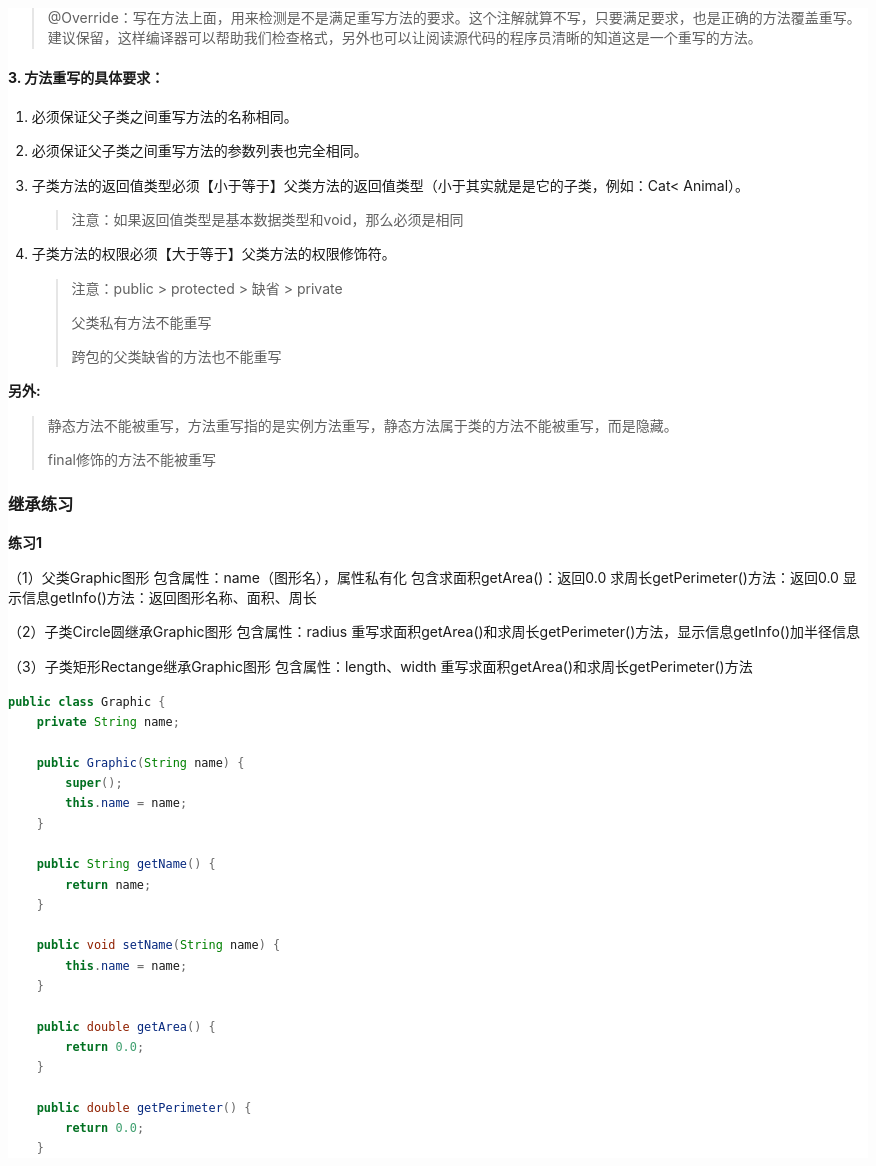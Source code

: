 > @Override：写在方法上面，用来检测是不是满足重写方法的要求。这个注解就算不写，只要满足要求，也是正确的方法覆盖重写。建议保留，这样编译器可以帮助我们检查格式，另外也可以让阅读源代码的程序员清晰的知道这是一个重写的方法。

#### **3. 方法重写的具体要求：**

1. 必须保证父子类之间重写方法的名称相同。

2. 必须保证父子类之间重写方法的参数列表也完全相同。

2. 子类方法的返回值类型必须【小于等于】父类方法的返回值类型（小于其实就是是它的子类，例如：Cat< Animal）。

   > 注意：如果返回值类型是基本数据类型和void，那么必须是相同

3. 子类方法的权限必须【大于等于】父类方法的权限修饰符。

   > 注意：public > protected > 缺省 > private
   >
   > 父类私有方法不能重写
   >
   > 跨包的父类缺省的方法也不能重写

**另外:**

> 静态方法不能被重写，方法重写指的是实例方法重写，静态方法属于类的方法不能被重写，而是隐藏。
>
> final修饰的方法不能被重写

### 继承练习

**练习1**

（1）父类Graphic图形
包含属性：name（图形名），属性私有化
包含求面积getArea()：返回0.0
求周长getPerimeter()方法：返回0.0
显示信息getInfo()方法：返回图形名称、面积、周长

（2）子类Circle圆继承Graphic图形
包含属性：radius
重写求面积getArea()和求周长getPerimeter()方法，显示信息getInfo()加半径信息

（3）子类矩形Rectange继承Graphic图形
包含属性：length、width
重写求面积getArea()和求周长getPerimeter()方法

```java
public class Graphic {
	private String name;

	public Graphic(String name) {
		super();
		this.name = name;
	}

	public String getName() {
		return name;
	}

	public void setName(String name) {
		this.name = name;
	}

	public double getArea() {
		return 0.0;
	}

	public double getPerimeter() {
		return 0.0;
	}
```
□ □ □ □ □
[Work item]
Take from the listing every line in which the word "显示信息getInfo" appears.

[Answer to the exercise]
显示信息getInfo()方法：返回图形名称、面积、周长
重写求面积getArea()和求周长getPerimeter()方法，显示信息getInfo()加半径信息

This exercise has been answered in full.